Non-Hodgkin lymphomas are a heterogeneous group of disorders involving malignant monoclonal proliferation of lymphoid cells in lymphoreticular sites, including lymph nodes, bone marrow, the spleen, the liver, and the GI tract.

It is the 6th most common cancer in the US; about 65,000 new cases are diagnosed annually in all age groups. Presenting symptoms usually include peripheral lymphadenopathy.

However, some patients present without adenopathy but with abnormal lymphocytes in circulation.
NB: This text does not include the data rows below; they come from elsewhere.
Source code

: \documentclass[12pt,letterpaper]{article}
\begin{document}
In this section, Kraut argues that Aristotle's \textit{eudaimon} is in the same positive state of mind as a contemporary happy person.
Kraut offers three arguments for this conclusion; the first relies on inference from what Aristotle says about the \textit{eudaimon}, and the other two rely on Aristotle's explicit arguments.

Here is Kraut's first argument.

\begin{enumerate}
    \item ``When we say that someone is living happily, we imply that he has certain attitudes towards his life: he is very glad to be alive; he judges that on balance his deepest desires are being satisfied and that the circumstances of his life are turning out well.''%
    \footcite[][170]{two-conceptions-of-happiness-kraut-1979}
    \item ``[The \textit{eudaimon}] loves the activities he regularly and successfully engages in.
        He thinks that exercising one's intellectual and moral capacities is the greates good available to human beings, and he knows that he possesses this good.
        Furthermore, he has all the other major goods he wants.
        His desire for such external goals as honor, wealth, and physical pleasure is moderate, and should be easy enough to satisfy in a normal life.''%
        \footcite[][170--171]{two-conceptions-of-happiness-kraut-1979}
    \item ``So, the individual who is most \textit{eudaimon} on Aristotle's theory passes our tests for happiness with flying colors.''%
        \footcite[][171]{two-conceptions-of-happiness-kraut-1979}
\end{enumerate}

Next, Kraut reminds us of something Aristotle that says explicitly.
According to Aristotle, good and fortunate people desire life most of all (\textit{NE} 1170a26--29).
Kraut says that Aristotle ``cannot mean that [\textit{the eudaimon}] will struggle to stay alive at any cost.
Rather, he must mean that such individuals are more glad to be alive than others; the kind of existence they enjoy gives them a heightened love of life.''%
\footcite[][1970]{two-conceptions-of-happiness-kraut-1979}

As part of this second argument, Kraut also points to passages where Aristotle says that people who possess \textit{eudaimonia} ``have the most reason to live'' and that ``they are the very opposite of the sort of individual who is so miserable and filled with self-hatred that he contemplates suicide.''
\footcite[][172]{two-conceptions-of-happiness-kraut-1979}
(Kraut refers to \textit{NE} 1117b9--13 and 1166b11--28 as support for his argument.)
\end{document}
Compared with Hodgkin lymphoma, there is a greater likelihood of disseminated disease at the time of diagnosis. Diagnosis is usually based on lymph node or bone marrow biopsy or both. Treatment involves radiation therapy, chemotherapy, or both. Stem cell transplantation is usually reserved for salvage therapy after incomplete remission or relapse.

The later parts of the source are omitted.